== Records shown

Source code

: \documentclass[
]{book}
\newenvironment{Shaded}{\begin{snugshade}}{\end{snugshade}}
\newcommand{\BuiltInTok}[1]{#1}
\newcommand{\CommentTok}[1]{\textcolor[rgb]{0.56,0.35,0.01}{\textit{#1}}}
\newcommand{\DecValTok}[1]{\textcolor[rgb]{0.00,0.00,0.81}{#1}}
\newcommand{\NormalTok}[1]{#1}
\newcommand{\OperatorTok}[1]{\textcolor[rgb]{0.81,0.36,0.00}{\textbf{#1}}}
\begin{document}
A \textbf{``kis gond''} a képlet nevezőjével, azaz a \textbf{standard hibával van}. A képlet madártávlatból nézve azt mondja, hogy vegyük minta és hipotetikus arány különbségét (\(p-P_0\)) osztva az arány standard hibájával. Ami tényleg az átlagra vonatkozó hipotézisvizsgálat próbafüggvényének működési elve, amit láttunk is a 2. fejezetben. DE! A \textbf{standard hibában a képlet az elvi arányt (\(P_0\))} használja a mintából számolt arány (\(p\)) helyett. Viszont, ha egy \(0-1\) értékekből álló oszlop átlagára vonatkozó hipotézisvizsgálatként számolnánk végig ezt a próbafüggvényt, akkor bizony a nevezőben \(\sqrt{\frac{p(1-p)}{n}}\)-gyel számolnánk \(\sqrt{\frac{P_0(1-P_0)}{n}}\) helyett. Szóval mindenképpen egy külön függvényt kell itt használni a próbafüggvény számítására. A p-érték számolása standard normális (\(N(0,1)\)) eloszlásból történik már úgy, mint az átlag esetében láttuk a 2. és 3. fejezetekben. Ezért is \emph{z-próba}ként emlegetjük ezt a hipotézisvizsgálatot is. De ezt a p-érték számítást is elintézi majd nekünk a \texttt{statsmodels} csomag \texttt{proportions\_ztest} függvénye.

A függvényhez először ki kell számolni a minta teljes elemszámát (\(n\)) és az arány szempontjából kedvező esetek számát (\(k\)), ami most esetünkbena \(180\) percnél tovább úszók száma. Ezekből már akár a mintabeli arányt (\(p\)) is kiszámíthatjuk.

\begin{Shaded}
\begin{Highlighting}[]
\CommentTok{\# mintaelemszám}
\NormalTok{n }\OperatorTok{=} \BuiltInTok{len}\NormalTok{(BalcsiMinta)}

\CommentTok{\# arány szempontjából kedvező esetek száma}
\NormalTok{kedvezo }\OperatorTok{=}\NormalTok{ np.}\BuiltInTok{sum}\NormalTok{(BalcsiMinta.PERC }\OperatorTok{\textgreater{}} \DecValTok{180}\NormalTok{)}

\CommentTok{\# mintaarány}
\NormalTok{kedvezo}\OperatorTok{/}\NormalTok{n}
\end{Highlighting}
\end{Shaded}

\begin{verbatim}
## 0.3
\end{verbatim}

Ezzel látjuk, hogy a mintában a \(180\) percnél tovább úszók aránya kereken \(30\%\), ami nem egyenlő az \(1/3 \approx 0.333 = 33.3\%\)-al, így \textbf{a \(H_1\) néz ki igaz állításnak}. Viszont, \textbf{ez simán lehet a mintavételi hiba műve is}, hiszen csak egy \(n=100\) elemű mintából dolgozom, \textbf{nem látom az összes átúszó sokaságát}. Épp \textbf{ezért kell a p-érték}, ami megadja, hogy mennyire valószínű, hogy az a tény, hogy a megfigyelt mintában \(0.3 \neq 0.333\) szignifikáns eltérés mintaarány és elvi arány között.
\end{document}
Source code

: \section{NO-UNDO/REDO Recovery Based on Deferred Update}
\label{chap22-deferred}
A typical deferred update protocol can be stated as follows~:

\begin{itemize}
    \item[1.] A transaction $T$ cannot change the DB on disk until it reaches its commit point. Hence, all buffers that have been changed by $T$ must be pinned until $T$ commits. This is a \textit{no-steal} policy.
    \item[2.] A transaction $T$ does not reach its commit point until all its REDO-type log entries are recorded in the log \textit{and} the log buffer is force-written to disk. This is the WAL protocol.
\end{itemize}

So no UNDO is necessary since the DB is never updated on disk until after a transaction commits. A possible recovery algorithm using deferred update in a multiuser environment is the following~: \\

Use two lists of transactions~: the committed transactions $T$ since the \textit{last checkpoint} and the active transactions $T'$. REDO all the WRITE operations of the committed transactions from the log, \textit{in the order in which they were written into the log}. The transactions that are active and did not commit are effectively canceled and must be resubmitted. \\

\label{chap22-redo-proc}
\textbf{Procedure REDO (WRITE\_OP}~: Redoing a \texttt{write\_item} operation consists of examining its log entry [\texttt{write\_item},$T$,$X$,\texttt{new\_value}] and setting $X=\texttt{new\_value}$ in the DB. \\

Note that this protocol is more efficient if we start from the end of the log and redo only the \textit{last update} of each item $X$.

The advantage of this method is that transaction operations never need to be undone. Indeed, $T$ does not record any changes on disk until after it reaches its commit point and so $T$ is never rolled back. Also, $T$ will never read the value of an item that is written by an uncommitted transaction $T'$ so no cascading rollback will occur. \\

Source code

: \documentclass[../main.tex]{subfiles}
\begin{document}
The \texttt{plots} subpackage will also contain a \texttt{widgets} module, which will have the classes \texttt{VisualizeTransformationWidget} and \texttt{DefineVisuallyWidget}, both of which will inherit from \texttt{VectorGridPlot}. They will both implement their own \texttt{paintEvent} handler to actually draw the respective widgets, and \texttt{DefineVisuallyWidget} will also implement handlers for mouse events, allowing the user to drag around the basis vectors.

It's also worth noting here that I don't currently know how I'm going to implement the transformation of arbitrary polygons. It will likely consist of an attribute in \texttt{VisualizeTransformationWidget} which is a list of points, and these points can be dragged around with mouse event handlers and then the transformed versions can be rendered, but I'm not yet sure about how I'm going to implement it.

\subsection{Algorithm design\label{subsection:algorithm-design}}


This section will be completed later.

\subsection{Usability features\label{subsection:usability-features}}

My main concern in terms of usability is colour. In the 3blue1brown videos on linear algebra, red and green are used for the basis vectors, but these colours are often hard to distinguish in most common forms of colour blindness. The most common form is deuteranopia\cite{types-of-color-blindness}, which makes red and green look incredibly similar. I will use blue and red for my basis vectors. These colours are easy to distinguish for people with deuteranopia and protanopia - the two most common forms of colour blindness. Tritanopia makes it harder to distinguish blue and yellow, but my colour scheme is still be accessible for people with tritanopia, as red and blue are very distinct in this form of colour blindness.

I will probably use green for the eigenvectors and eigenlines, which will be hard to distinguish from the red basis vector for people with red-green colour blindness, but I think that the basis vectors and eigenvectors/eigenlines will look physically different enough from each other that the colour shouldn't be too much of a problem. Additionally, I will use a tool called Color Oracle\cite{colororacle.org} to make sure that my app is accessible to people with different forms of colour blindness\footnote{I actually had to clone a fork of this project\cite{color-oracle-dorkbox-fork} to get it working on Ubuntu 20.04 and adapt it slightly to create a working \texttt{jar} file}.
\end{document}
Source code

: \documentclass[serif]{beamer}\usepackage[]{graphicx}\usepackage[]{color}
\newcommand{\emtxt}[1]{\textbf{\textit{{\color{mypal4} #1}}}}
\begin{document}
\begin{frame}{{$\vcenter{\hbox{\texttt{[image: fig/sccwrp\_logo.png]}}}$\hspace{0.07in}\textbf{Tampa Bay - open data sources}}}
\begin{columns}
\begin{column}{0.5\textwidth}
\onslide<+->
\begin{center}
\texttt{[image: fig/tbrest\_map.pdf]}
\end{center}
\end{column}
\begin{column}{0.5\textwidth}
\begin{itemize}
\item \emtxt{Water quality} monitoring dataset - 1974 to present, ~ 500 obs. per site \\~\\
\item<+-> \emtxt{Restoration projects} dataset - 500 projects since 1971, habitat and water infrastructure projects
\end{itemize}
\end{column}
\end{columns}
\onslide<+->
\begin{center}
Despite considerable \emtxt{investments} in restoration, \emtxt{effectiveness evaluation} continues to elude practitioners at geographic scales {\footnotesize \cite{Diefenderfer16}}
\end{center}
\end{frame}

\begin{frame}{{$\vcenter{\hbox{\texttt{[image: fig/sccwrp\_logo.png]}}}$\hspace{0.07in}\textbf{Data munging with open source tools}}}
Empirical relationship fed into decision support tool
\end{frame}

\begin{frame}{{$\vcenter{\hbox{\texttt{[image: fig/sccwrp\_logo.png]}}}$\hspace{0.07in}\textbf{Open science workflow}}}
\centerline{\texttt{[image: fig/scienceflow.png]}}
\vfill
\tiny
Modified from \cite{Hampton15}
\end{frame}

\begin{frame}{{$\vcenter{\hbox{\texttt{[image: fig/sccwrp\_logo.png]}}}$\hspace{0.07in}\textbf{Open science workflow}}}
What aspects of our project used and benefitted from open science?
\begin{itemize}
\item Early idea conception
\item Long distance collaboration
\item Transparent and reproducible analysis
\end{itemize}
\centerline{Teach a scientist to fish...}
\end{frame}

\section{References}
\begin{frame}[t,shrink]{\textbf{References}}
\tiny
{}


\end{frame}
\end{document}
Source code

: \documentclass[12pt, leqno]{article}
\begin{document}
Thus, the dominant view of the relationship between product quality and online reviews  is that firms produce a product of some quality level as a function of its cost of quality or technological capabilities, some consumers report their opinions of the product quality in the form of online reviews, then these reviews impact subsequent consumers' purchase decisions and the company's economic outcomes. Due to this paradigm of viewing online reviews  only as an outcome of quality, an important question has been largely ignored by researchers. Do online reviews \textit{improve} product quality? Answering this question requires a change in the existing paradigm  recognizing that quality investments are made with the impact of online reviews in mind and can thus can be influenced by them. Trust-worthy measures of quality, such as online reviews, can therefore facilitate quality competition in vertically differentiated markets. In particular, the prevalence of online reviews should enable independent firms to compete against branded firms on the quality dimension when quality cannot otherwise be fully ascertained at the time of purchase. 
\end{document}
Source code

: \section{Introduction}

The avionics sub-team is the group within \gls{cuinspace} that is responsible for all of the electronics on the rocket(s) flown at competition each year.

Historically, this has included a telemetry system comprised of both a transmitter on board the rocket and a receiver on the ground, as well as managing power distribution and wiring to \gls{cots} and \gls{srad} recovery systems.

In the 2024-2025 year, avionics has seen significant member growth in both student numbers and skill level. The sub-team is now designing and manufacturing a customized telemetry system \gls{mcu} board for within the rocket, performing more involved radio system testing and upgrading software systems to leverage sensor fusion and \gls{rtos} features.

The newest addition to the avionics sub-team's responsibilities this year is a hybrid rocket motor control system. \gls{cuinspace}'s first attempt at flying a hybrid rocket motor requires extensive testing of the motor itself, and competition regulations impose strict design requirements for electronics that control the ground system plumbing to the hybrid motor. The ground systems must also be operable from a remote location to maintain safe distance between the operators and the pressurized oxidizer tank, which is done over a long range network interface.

====

=== Prompt ===
In how many lines of the preceding material does the word "kedvezo" occur? Answer with the number only.

=== Response to this task ===
2